This case related to a low value medical negligence claim.  The Claimant instructed his solicitors on 31 July 2013 and letters of claim were sent to the proposed Defendants on 20 June 2014. The Defendant admitted liability on 14 November 2014, but denied causation.  Proceedings were issued against the Defendant on 1 October 2014 (mainly due to impending limitation issues).

The claim, at best, was worth £5,000.00 and was compromised on 8 July 2015 for £3,250.00.

On 29 October 2015, the Claimant’s solicitors commenced Detailed Assessment Proceedings.  The bill of costs for detailed assessment totalled £72,320.85.  The matter proceeded to a Provisional Assessment before Master Simons on 21 July 2016, where he assessed the bill and reduced this to £24,604.40. On 24 August 2016, the Claimant requested an oral hearing in relation to the provisional assessment and that oral assessment took place on 10 January 2017.

The judgment dealt solely with the issues of proportionality and the ATE insurance premium. The Master did make some increases (to other items within the bill of costs) to what he originally allowed on Provisional Assessment, however, these other items/issues that were heard at the oral hearing did not form part of the judgment.

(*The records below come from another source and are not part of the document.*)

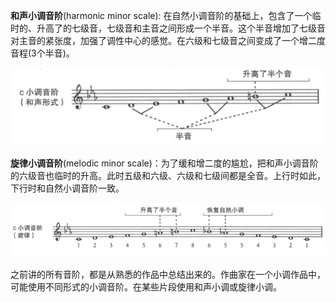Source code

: 
**和声小调音阶**(harmonic minor scale): 在自然小调音阶的基础上，包含了一个临时的、升高了的七级音，七级音和主音之间形成一个半音。这个半音增加了七级音对主音的紧张度，加强了调性中心的感觉。在六级和七级音之间变成了一个增二度音程(3个半音)。

![harmonic-minor-scale](img/harmonic-minor-scale.png)

**旋律小调音阶**(melodic minor scale)：为了缓和增二度的尴尬，把和声小调音阶的六级音也临时的升高。此时五级和六级、六级和七级间都是全音。上行时如此，下行时和自然小调音阶一致。

![melodic-minor-scale](img/melodic-minor-scale.png)

之前讲的所有音阶，都是从熟悉的作品中总结出来的。作曲家在一个小调作品中，可能使用不同形式的小调音阶。在某些片段使用和声小调或旋律小调。

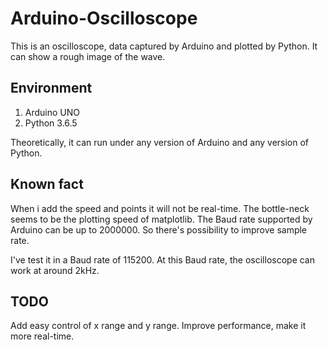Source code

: # Arduino-Oscilloscope
This is an oscilloscope, data captured by Arduino and plotted by Python.
It can show a rough image of the wave.

## Environment
1. Arduino UNO
2. Python 3.6.5

Theoretically, it can run under any version of Arduino and any version of Python.

## Known fact
When i add the speed and points it will not be real-time. The bottle-neck seems to be the plotting speed of matplotlib. 
The Baud rate supported by Arduino can be up to 2000000. So there's possibility to improve sample rate.

I've test it in a Baud rate of 115200. At this Baud rate, the oscilloscope can work at around 2kHz. 

## TODO
Add easy control of x range and y range.
Improve performance, make it more real-time.
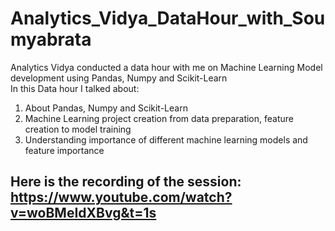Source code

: # Analytics_Vidya_DataHour_with_Soumyabrata
Analytics Vidya conducted a data hour with me on Machine Learning Model development using Pandas, Numpy and Scikit-Learn<br>
In this Data hour I talked about:<br>
1. About Pandas, Numpy and Scikit-Learn <br>
2. Machine Learning project creation from data preparation, feature creation to model training <br>
3. Understanding importance of different machine learning models and feature importance<br>

## Here is the recording of the session: https://www.youtube.com/watch?v=woBMeIdXBvg&t=1s
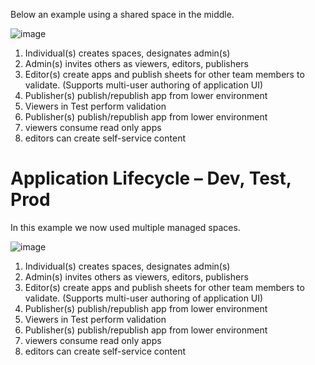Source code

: 
Below an example using a shared space in the middle. 

![image](https://user-images.githubusercontent.com/12411165/231542983-40487c95-ff32-45a2-a800-1b8f0eeabe67.png)

1. Individual(s) creates spaces, designates admin(s)
2. Admin(s) invites others as viewers, editors, publishers
3. Editor(s) create apps and publish sheets for other team members to validate. (Supports multi-user authoring of application UI)
4. Publisher(s) publish/republish app from lower environment
5. Viewers in Test perform validation
6. Publisher(s) publish/republish app from lower environment
7. viewers consume read only apps
8. editors can create self-service content

# Application Lifecycle – Dev, Test, Prod
In this example we now used multiple managed spaces. 

![image](https://user-images.githubusercontent.com/12411165/231550219-d0af863a-f5cd-4bb6-bf64-63cdf970e0f9.png)

1. Individual(s) creates spaces, designates admin(s)
2. Admin(s) invites others as viewers, editors, publishers
3. Editor(s) create apps and publish sheets for other team members to validate. (Supports multi-user authoring of application UI)
4. Publisher(s) publish/republish app from lower environment
5. Viewers in Test perform validation
6. Publisher(s) publish/republish app from lower environment
7. viewers consume read only apps
8. editors can create self-service content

The key points which arose from the judgment are as follows:

Proportionality

At paragraph 19 the Master referred to the well-known case of Jefferson -v- National Freight Carriers Plc [2001] EWCA Civ 2082 where HHJ Bolton said the following:

“In modern litigation, with the emphasis on proportionality, it is necessary for parties to make an assessment at the outset of the likely value of the claim and its importance and complexity, and then to plan in advance the necessary work, the appropriate level of person to carry out the work, the overall time which will be necessary and appropriate to spend on the various stages in bringing the action to trial, and the likely overall cost. While it is not unusual for costs to exceed the amount in issue, it is, in the context of modern litigation such as the present case, one reason for seeking to kerb the amount of work done, and the cost by reference to the need for proportionality”.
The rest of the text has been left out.